NAACP stoops still lower
An unpopular truth
[Reprinted from Issues & Views July 16, 2001]
As if it isn't enough that decades ago vast numbers of black men opted to absent themselves from the lives of the sons they fathered, thereby consigning these boys to undisciplined and rootless childhoods; and as if it isn't enough that such boys feel compelled to seek out their own peculiar forms of power within their fatherless worlds, we now have the Great Black Leader confirming the rule of boys over men. For surely this is what Kweisi Mfume succeeded in doing at last week's NAACP convention, when he granted the organization's official sanction to the repulsive, undeveloped music genre of "hip-hop." (There seems something almost indecent in identifying this collection of expletives as "music.")

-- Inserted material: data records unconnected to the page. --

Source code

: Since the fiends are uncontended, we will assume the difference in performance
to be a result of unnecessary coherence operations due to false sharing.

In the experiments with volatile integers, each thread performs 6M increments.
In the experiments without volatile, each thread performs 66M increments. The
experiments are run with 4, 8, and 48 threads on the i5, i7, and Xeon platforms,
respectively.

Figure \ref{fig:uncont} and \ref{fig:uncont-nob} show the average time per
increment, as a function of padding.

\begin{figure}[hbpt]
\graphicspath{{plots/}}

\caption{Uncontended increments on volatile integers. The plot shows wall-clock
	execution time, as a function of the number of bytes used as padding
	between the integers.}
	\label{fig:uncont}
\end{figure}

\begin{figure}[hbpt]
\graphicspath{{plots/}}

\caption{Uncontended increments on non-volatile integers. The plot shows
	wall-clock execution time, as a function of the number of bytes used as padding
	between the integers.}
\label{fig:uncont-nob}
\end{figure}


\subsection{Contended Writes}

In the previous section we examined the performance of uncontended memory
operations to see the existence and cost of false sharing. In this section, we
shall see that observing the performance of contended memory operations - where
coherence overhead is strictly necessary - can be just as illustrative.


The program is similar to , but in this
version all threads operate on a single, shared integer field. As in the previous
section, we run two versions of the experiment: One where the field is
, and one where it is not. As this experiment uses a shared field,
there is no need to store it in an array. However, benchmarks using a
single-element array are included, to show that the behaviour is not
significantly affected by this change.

By praising several of the young "rappers" of this musical form for "charting a different course," and by encouraging the convention's audience to do the same, Mfume slapped the faces of all the men and women who have labored to expose to the young the worthlessness of this vulgar form of noisy self-indulgence. This coarse musical contrivance is little more than children exploding their anger and contempt directly at the adults who left them flailing around on their own. It has been described by black culture critic Stanley Crouch as "pornography disguised as 'keeping it real.'"
It is the sorrow of the age that there inevitably would be a host of cynical adults eager to produce this noxious noise for public consumption, thus rewarding these young people with vast sums of money for behavior that would rightfully be constrained or even punished by caring parents.
If there were any doubts left about the mediocrity of Mfume's ridiculous "civil rights" organization, that spends most of its time searching for crusades to endorse, the embrace of "hip-hop" ought to dispel them.